Books

HOURS OF WORK.

JANUARY 1966 ROBERT M. MACDONALD
Books
HOURS OF WORK.
JANUARY 1966 ROBERT M. MACDONALD

Edited by Prof. ClydeE. Dankert (Economics), Floyd C. Mann,and Herbert R. Northrup. New York:Harper and Row, 1965 . 208 pp. $3.50.

The eleven essays in this volume present a summary evaluation of the findings of social scientists on the relationship between hours of work and the general welfare. The essays were written during a period of substantial unemployment when agitation for the shorter work-week and for curbs on the use of overtime was at its height. They were published, on the other hand, at a time when continuing improvements in the employment situation and the prospect of stepped-up defense expenditures had reduced the pressures for hours' limitations and were diverting public attention to the more immediate problem of coping with inflation. It is to the credit of the editors that this shift in policy issues has not diminished the value or relevance of the work reviewed here; for while the efficacy of a shorter-hours policy serves as the focus or organizing theme for several of the essays, every effort has been made to ensure that other aspects of the hours-of-work question were not neglected.
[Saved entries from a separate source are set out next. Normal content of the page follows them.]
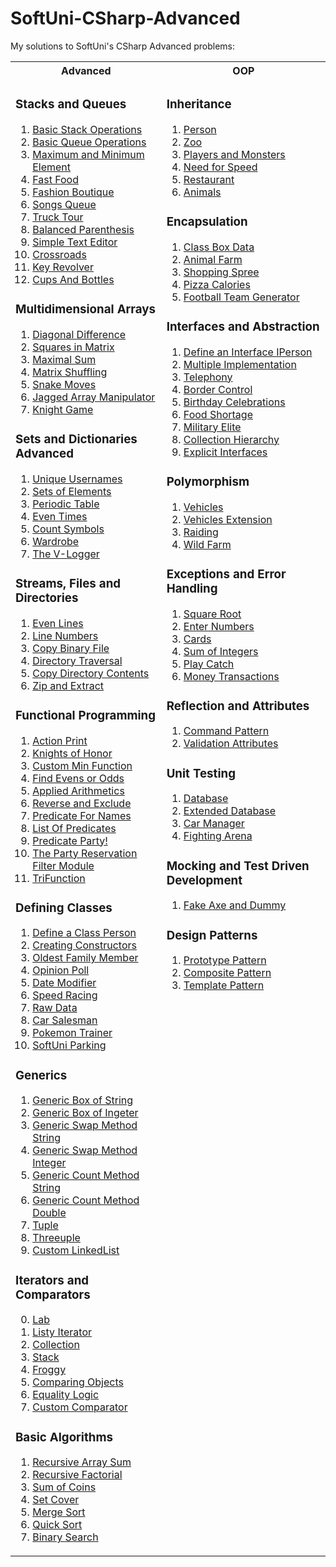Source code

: # SoftUni-CSharp-Advanced
My solutions to SoftUni's CSharp Advanced problems:

<table style="width:100%">
  <tr>
    <th>Advanced</th>
    <th>OOP</th>
  </tr>
  <tr>
    <td valign="top">
      
### Stacks and Queues      
1. [Basic Stack Operations](https://github.com/Banovvv/SoftUni-CSharp-Advanced/blob/master/Advanced/Stacks%20and%20Queues/01.BasicStackOperations/Program.cs)
2. [Basic Queue Operations](https://github.com/Banovvv/SoftUni-CSharp-Advanced/blob/master/Advanced/Stacks%20and%20Queues/02.BasicQueueOperations/Program.cs)
3. [Maximum and Minimum Element](https://github.com/Banovvv/SoftUni-CSharp-Advanced/blob/master/Advanced/Stacks%20and%20Queues/03.MaximumAndMinimumElement/Program.cs)
4. [Fast Food](https://github.com/Banovvv/SoftUni-CSharp-Advanced/blob/master/Advanced/Stacks%20and%20Queues/04.FastFood/Program.cs)
5. [Fashion Boutique](https://github.com/Banovvv/SoftUni-CSharp-Advanced/blob/master/Advanced/Stacks%20and%20Queues/05.FashionBoutique/Program.cs)
6. [Songs Queue](https://github.com/Banovvv/SoftUni-CSharp-Advanced/blob/master/Advanced/Stacks%20and%20Queues/06.SongsQueue/Program.cs)
7. [Truck Tour](https://github.com/Banovvv/SoftUni-CSharp-Advanced/blob/master/Advanced/Stacks%20and%20Queues/07.TruckTour/Program.cs)
8. [Balanced Parenthesis](https://github.com/Banovvv/SoftUni-CSharp-Advanced/blob/master/Advanced/Stacks%20and%20Queues/08.BalancedParenthesis/Program.cs)
9. [Simple Text Editor](https://github.com/Banovvv/SoftUni-CSharp-Advanced/blob/master/Advanced/Stacks%20and%20Queues/09.SimpleTextEditor/Program.cs)
10. [Crossroads](https://github.com/Banovvv/SoftUni-CSharp-Advanced/blob/master/Advanced/Stacks%20and%20Queues/10.Crossroads/Program.cs)
11. [Key Revolver](https://github.com/Banovvv/SoftUni-CSharp-Advanced/blob/master/Advanced/Stacks%20and%20Queues/11.KeyRevolver/Program.cs)
12. [Cups And Bottles](https://github.com/Banovvv/SoftUni-CSharp-Advanced/blob/master/Advanced/Stacks%20and%20Queues/12.CupsAndBottles/Program.cs)

### Multidimensional Arrays      
1. [Diagonal Difference](https://github.com/Banovvv/SoftUni-CSharp-Advanced/blob/master/Advanced/Multidimensional%20Arrays/1.DiagonalDifference/Program.cs)
2. [Squares in Matrix](https://github.com/Banovvv/SoftUni-CSharp-Advanced/blob/master/Advanced/Multidimensional%20Arrays/2.SquaresInMatrix/Program.cs)
3. [Maximal Sum](https://github.com/Banovvv/SoftUni-CSharp-Advanced/blob/master/Advanced/Multidimensional%20Arrays/3.MaximalSum/Program.cs)
4. [Matrix Shuffling](https://github.com/Banovvv/SoftUni-CSharp-Advanced/blob/master/Advanced/Multidimensional%20Arrays/4.MatrixShuffling/Program.cs)
5. [Snake Moves](https://github.com/Banovvv/SoftUni-CSharp-Advanced/blob/master/Advanced/Multidimensional%20Arrays/5.SnakeMoves/Program.cs)
6. [Jagged Array Manipulator](https://github.com/Banovvv/SoftUni-CSharp-Advanced/blob/master/Advanced/Multidimensional%20Arrays/6.JaggedArrayManipulator/Program.cs)
7. [Knight Game](https://github.com/Banovvv/SoftUni-CSharp-Advanced/blob/master/Advanced/Multidimensional%20Arrays/7.KnightGame/Program.cs)

### Sets and Dictionaries Advanced
1. [Unique Usernames](https://github.com/Banovvv/SoftUni-CSharp-Advanced/blob/master/Advanced/Sets%20and%20Dictionaries%20Advanced/01.UniqueUsernames/Program.cs)
2. [Sets of Elements](https://github.com/Banovvv/SoftUni-CSharp-Advanced/blob/master/Advanced/Sets%20and%20Dictionaries%20Advanced/02.SetsOfElements/Program.cs)
3. [Periodic Table](https://github.com/Banovvv/SoftUni-CSharp-Advanced/blob/master/Advanced/Sets%20and%20Dictionaries%20Advanced/03.PeriodicTable/Program.cs)
4. [Even Times](https://github.com/Banovvv/SoftUni-CSharp-Advanced/blob/master/Advanced/Sets%20and%20Dictionaries%20Advanced/04.EvenTimes/Program.cs)
5. [Count Symbols](https://github.com/Banovvv/SoftUni-CSharp-Advanced/blob/master/Advanced/Sets%20and%20Dictionaries%20Advanced/05.CountSymbols/Program.cs)
6. [Wardrobe](https://github.com/Banovvv/SoftUni-CSharp-Advanced/blob/master/Advanced/Sets%20and%20Dictionaries%20Advanced/06.Wardrobe/Program.cs)
7. [The V-Logger](https://github.com/Banovvv/SoftUni-CSharp-Advanced/blob/master/Advanced/Sets%20and%20Dictionaries%20Advanced/07.TheV-Logger/Program.cs)

### Streams, Files and Directories
1. [Even Lines](https://github.com/Banovvv/SoftUni-CSharp-Advanced/tree/master/Advanced/Streams%2C%20Files%20and%20Directories/01.EvenLines)
2. [Line Numbers](https://github.com/Banovvv/SoftUni-CSharp-Advanced/tree/master/Advanced/Streams%2C%20Files%20and%20Directories/02.LineNumbers)
3. [Copy Binary File](https://github.com/Banovvv/SoftUni-CSharp-Advanced/tree/master/Advanced/Streams%2C%20Files%20and%20Directories/03.CopyBinaryFile)
4. [Directory Traversal](https://github.com/Banovvv/SoftUni-CSharp-Advanced/tree/master/Advanced/Streams%2C%20Files%20and%20Directories/04.DirectoryTraversal)
5. [Copy Directory Contents](https://github.com/Banovvv/SoftUni-CSharp-Advanced/tree/master/Advanced/Streams%2C%20Files%20and%20Directories/05.CopyDirectoryContents)
6. [Zip and Extract](https://github.com/Banovvv/SoftUni-CSharp-Advanced/tree/master/Advanced/Streams%2C%20Files%20and%20Directories/06.ZipAndExtracts)

### Functional Programming
1. [Action Print](https://github.com/Banovvv/SoftUni-CSharp-Advanced/tree/master/Advanced/Functional%20Programming/01.ActionPrint)
2. [Knights of Honor](https://github.com/Banovvv/SoftUni-CSharp-Advanced/tree/master/Advanced/Functional%20Programming/02.KnightsOfHonor)
3. [Custom Min Function](https://github.com/Banovvv/SoftUni-CSharp-Advanced/tree/master/Advanced/Functional%20Programming/03.CustomMinFunction)
4. [Find Evens or Odds](https://github.com/Banovvv/SoftUni-CSharp-Advanced/tree/master/Advanced/Functional%20Programming/04.FindEvensOrOdds)
5. [Applied Arithmetics](https://github.com/Banovvv/SoftUni-CSharp-Advanced/tree/master/Advanced/Functional%20Programming/05.AppliedArithmetics)
6. [Reverse and Exclude](https://github.com/Banovvv/SoftUni-CSharp-Advanced/tree/master/Advanced/Functional%20Programming/06.ReverseAndExclude)
7. [Predicate For Names](https://github.com/Banovvv/SoftUni-CSharp-Advanced/tree/master/Advanced/Functional%20Programming/07.PredicateForNames)
8. [List Of Predicates](https://github.com/Banovvv/SoftUni-CSharp-Advanced/tree/master/Advanced/Functional%20Programming/08.ListOfPredicates)
9. [Predicate Party!](https://github.com/Banovvv/SoftUni-CSharp-Advanced/tree/master/Advanced/Functional%20Programming/09.PredicateParty!)
10. [The Party Reservation Filter Module](https://github.com/Banovvv/SoftUni-CSharp-Advanced/tree/master/Advanced/Functional%20Programming/10.ThePartyReservationFilterModule)
11. [TriFunction](https://github.com/Banovvv/SoftUni-CSharp-Advanced/tree/master/Advanced/Functional%20Programming/11.TriFunction)
      
### Defining Classes
1. [Define a Class Person](https://github.com/Banovvv/SoftUni-CSharp-Advanced/tree/master/Advanced/Defining%20classes/01.DefineAClassPerson)
2. [Creating Constructors](https://github.com/Banovvv/SoftUni-CSharp-Advanced/tree/master/Advanced/Defining%20classes/02.CreatingConstructors)
3. [Oldest Family Member](https://github.com/Banovvv/SoftUni-CSharp-Advanced/tree/master/Advanced/Defining%20classes/03.OldestFamilyMember)
4. [Opinion Poll](https://github.com/Banovvv/SoftUni-CSharp-Advanced/tree/master/Advanced/Defining%20classes/04.OpinionPoll)
5. [Date Modifier](https://github.com/Banovvv/SoftUni-CSharp-Advanced/tree/master/Advanced/Defining%20classes/05.DateModifier)
6. [Speed Racing](https://github.com/Banovvv/SoftUni-CSharp-Advanced/tree/master/Advanced/Defining%20classes/06.SpeedRacing)
7. [Raw Data](https://github.com/Banovvv/SoftUni-CSharp-Advanced/tree/master/Advanced/Defining%20classes/07.RawData)
8. [Car Salesman](https://github.com/Banovvv/SoftUni-CSharp-Advanced/tree/master/Advanced/Defining%20classes/08.CarSalesman)
9. [Pokemon Trainer](https://github.com/Banovvv/SoftUni-CSharp-Advanced/tree/master/Advanced/Defining%20classes/09.PokemonTrainer)
10. [SoftUni Parking](https://github.com/Banovvv/SoftUni-CSharp-Advanced/tree/master/Advanced/Defining%20classes/10.SoftUniParking)
      
### Generics
1. [Generic Box of String](https://github.com/Banovvv/SoftUni-CSharp-Advanced/tree/master/Advanced/Generics/01.GenericBoxOfString)
2. [Generic Box of Ingeter](https://github.com/Banovvv/SoftUni-CSharp-Advanced/tree/master/Advanced/Generics/02.GenericBoxOfInteger)
3. [Generic Swap Method String](https://github.com/Banovvv/SoftUni-CSharp-Advanced/tree/master/Advanced/Generics/03.GenericSwapMethodString)
4. [Generic Swap Method Integer](https://github.com/Banovvv/SoftUni-CSharp-Advanced/tree/master/Advanced/Generics/04.GenericSwapMethodInteger)
5. [Generic Count Method String](https://github.com/Banovvv/SoftUni-CSharp-Advanced/tree/master/Advanced/Generics/05.GenericCountMethodString)
6. [Generic Count Method Double](https://github.com/Banovvv/SoftUni-CSharp-Advanced/tree/master/Advanced/Generics/06.GenericCountMethodDouble)
7. [Tuple](https://github.com/Banovvv/SoftUni-CSharp-Advanced/tree/master/Advanced/Generics/07.Tuple)
8. [Threeuple](https://github.com/Banovvv/SoftUni-CSharp-Advanced/tree/master/Advanced/Generics/08.Threeuple)
9. [Custom LinkedList](https://github.com/Banovvv/SoftUni-CSharp-Advanced/tree/master/Advanced/Generics/09.CustomLinkedList) 
      
### Iterators and Comparators
0. [Lab](https://github.com/Banovvv/SoftUni-CSharp-Advanced/tree/master/Advanced/Iterators%20and%20Comparators/00.%20Lab)
1. [Listy Iterator](https://github.com/Banovvv/SoftUni-CSharp-Advanced/tree/master/Advanced/Iterators%20and%20Comparators/01.ListyIterator)
2. [Collection](https://github.com/Banovvv/SoftUni-CSharp-Advanced/tree/master/Advanced/Iterators%20and%20Comparators/02.Collection)
3. [Stack](https://github.com/Banovvv/SoftUni-CSharp-Advanced/tree/master/Advanced/Iterators%20and%20Comparators/03.Stack)
4. [Froggy](https://github.com/Banovvv/SoftUni-CSharp-Advanced/tree/master/Advanced/Iterators%20and%20Comparators/04.Froggy)
5. [Comparing Objects](https://github.com/Banovvv/SoftUni-CSharp-Advanced/tree/master/Advanced/Iterators%20and%20Comparators/05.ComparingObjects)
6. [Equality Logic](https://github.com/Banovvv/SoftUni-CSharp-Advanced/tree/master/Advanced/Iterators%20and%20Comparators/06.EqualityLogic)
7. [Custom Comparator](https://github.com/Banovvv/SoftUni-CSharp-Advanced/tree/master/Advanced/Iterators%20and%20Comparators/07.CustomComparator)
      
### Basic Algorithms
1. [Recursive Array Sum](https://github.com/Banovvv/SoftUni-CSharp-Advanced/tree/master/Advanced/Basic%20Algorithms/01.RecursiveArraySum)
2. [Recursive Factorial](https://github.com/Banovvv/SoftUni-CSharp-Advanced/tree/master/Advanced/Basic%20Algorithms/02.RecursiveFactorial)
3. [Sum of Coins](https://github.com/Banovvv/SoftUni-CSharp-Advanced/tree/master/Advanced/Basic%20Algorithms/03.SumOfCoins)
4. [Set Cover](https://github.com/Banovvv/SoftUni-CSharp-Advanced/tree/master/Advanced/Basic%20Algorithms/04.SetCover)
5. [Merge Sort](https://github.com/Banovvv/SoftUni-CSharp-Advanced/tree/master/Advanced/Basic%20Algorithms/05.MergeSort)
6. [Quick Sort](https://github.com/Banovvv/SoftUni-CSharp-Advanced/tree/master/Advanced/Basic%20Algorithms/06.Quicksort)
7. [Binary Search](https://github.com/Banovvv/SoftUni-CSharp-Advanced/tree/master/Advanced/Basic%20Algorithms/07.BinarySearch)
    </td>    
    <td valign="top">
      
### Inheritance
1. [Person](https://github.com/Banovvv/SoftUni-CSharp-Advanced/tree/master/OOP/Inheritance/01.Person)
2. [Zoo](https://github.com/Banovvv/SoftUni-CSharp-Advanced/tree/master/OOP/Inheritance/02.Zoo)
3. [Players and Monsters](https://github.com/Banovvv/SoftUni-CSharp-Advanced/tree/master/OOP/Inheritance/03.PlayersAndMonsters)
4. [Need for Speed](https://github.com/Banovvv/SoftUni-CSharp-Advanced/tree/master/OOP/Inheritance/04.NeedForSpeed)
5. [Restaurant](https://github.com/Banovvv/SoftUni-CSharp-Advanced/tree/master/OOP/Inheritance/05.Restaurant)
6. [Animals](https://github.com/Banovvv/SoftUni-CSharp-Advanced/tree/master/OOP/Inheritance/06.Animals)
### Encapsulation
1. [Class Box Data](https://github.com/Banovvv/SoftUni-CSharp-Advanced/tree/master/OOP/Encapsulation/01.ClassBoxData)
2. [Animal Farm](https://github.com/Banovvv/SoftUni-CSharp-Advanced/tree/master/OOP/Encapsulation/02.AnimalFarm)
3. [Shopping Spree](https://github.com/Banovvv/SoftUni-CSharp-Advanced/tree/master/OOP/Encapsulation/03.ShoppingSpree)
4. [Pizza Calories](https://github.com/Banovvv/SoftUni-CSharp-Advanced/tree/master/OOP/Encapsulation/04.PizzaCalories)
5. [Football Team Generator](https://github.com/Banovvv/SoftUni-CSharp-Advanced/tree/master/OOP/Encapsulation/05.FootballTeamGenerator)
### Interfaces and Abstraction
1. [Define an Interface IPerson](https://github.com/Banovvv/SoftUni-CSharp-Advanced/tree/master/OOP/Interfaces%20and%20Abstraction/01.Define%D0%90nInterfaceIPerson)
2. [Multiple Implementation](https://github.com/Banovvv/SoftUni-CSharp-Advanced/tree/master/OOP/Interfaces%20and%20Abstraction/02.MultipleImplementation)
3. [Telephony](https://github.com/Banovvv/SoftUni-CSharp-Advanced/tree/master/OOP/Interfaces%20and%20Abstraction/03.Telephony)
4. [Border Control](https://github.com/Banovvv/SoftUni-CSharp-Advanced/tree/master/OOP/Interfaces%20and%20Abstraction/04.BorderControl)
5. [Birthday Celebrations](https://github.com/Banovvv/SoftUni-CSharp-Advanced/tree/master/OOP/Interfaces%20and%20Abstraction/05.BirthdayCelebrations)
6. [Food Shortage](https://github.com/Banovvv/SoftUni-CSharp-Advanced/tree/master/OOP/Interfaces%20and%20Abstraction/06.FoodShortage)
7. [Military Elite](https://github.com/Banovvv/SoftUni-CSharp-Advanced/tree/master/OOP/Interfaces%20and%20Abstraction/07.MilitaryElite)
8. [Collection Hierarchy](https://github.com/Banovvv/SoftUni-CSharp-Advanced/tree/master/OOP/Interfaces%20and%20Abstraction/08.CollectionHierarchy)
9. [Explicit Interfaces](https://github.com/Banovvv/SoftUni-CSharp-Advanced/tree/master/OOP/Interfaces%20and%20Abstraction/09.ExplicitInterfaces)
### Polymorphism
1. [Vehicles](https://github.com/Banovvv/SoftUni-CSharp-Advanced/tree/master/OOP/Polymorphism/01.Vehicles)
2. [Vehicles Extension](https://github.com/Banovvv/SoftUni-CSharp-Advanced/tree/master/OOP/Polymorphism/02.VehiclesExtension)
3. [Raiding](https://github.com/Banovvv/SoftUni-CSharp-Advanced/tree/master/OOP/Polymorphism/03.Raiding)
4. [Wild Farm](https://github.com/Banovvv/SoftUni-CSharp-Advanced/tree/master/OOP/Polymorphism/04.WildFarm)
### Exceptions and Error Handling
1. [Square Root](https://github.com/Banovvv/SoftUni-CSharp-Advanced/tree/master/OOP/Exceptions%20and%20Error%20Handling/01.SquareRoot)
2. [Enter Numbers](https://github.com/Banovvv/SoftUni-CSharp-Advanced/tree/master/OOP/Exceptions%20and%20Error%20Handling/02.EnterNumbers)
3. [Cards](https://github.com/Banovvv/SoftUni-CSharp-Advanced/tree/master/OOP/Exceptions%20and%20Error%20Handling/03.Cards)
4. [Sum of Integers](https://github.com/Banovvv/SoftUni-CSharp-Advanced/tree/master/OOP/Exceptions%20and%20Error%20Handling/04.SumOfIntegers)
5. [Play Catch](https://github.com/Banovvv/SoftUni-CSharp-Advanced/tree/master/OOP/Exceptions%20and%20Error%20Handling/05.PlayCatch)
6. [Money Transactions](https://github.com/Banovvv/SoftUni-CSharp-Advanced/tree/master/OOP/Exceptions%20and%20Error%20Handling/06.MoneyTransactions)
### Reflection and Attributes
1. [Command Pattern](https://github.com/Banovvv/SoftUni-CSharp-Advanced/tree/master/OOP/Reflection%20and%20Attributes/01.CommandPattern)
2. [Validation Attributes](https://github.com/Banovvv/SoftUni-CSharp-Advanced/tree/master/OOP/Reflection%20and%20Attributes/02.ValidationAttributes)
### Unit Testing
1. [Database](https://github.com/Banovvv/SoftUni-CSharp-Advanced/tree/master/OOP/Unit%20Testing/01.Database)
2. [Extended Database](https://github.com/Banovvv/SoftUni-CSharp-Advanced/tree/master/OOP/Unit%20Testing/02.%20Extended%20Database)
3. [Car Manager](https://github.com/Banovvv/SoftUni-CSharp-Advanced/tree/master/OOP/Unit%20Testing/03.%20Car%20Manager)
4. [Fighting Arena](https://github.com/Banovvv/SoftUni-CSharp-Advanced/tree/master/OOP/Unit%20Testing/04.%20Fighting%20Arena)     
### Mocking and Test Driven Development
1. [Fake Axe and Dummy]()
### Design Patterns
1. [Prototype Pattern]()
2. [Composite Pattern]()
4. [Template Pattern]()
    </td>
  </tr>
</table>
The essays cover a wide variety of topics, ranging from the forces that affect hours-of-work practices to the influence of changes in such practices on individual and social welfare. They reveal, for example, how labor historians interpret the role of collective bargaining and legislation in regulating time spent at work, what sociologists and others have discovered about the effects of shift work and multiple job holding on the social, psychological, and physical health of workers, and why economists are generally opposed to hours' restrictions as a means of coping with the problems of cyclical and structural unemployment. The reader will find, of course, that many of the issues raised are not wholly resolved, that significant gaps exist in our understanding of hours-of-work phenomena. This is not the fault of the authors, who for the most part have handled their assignments competently. Nor is it necessarily the fault of social scientists generally. One wonders, however, why the possibilities that have long existed for systematic study in this area have not been more aggressively exploited; for unlike many other fields of social inquiry, the hours-of-work field offers abundant opportunities for empirical research. The present volume identifies the need; it is to be hoped that scholars in the area will accept the challenge.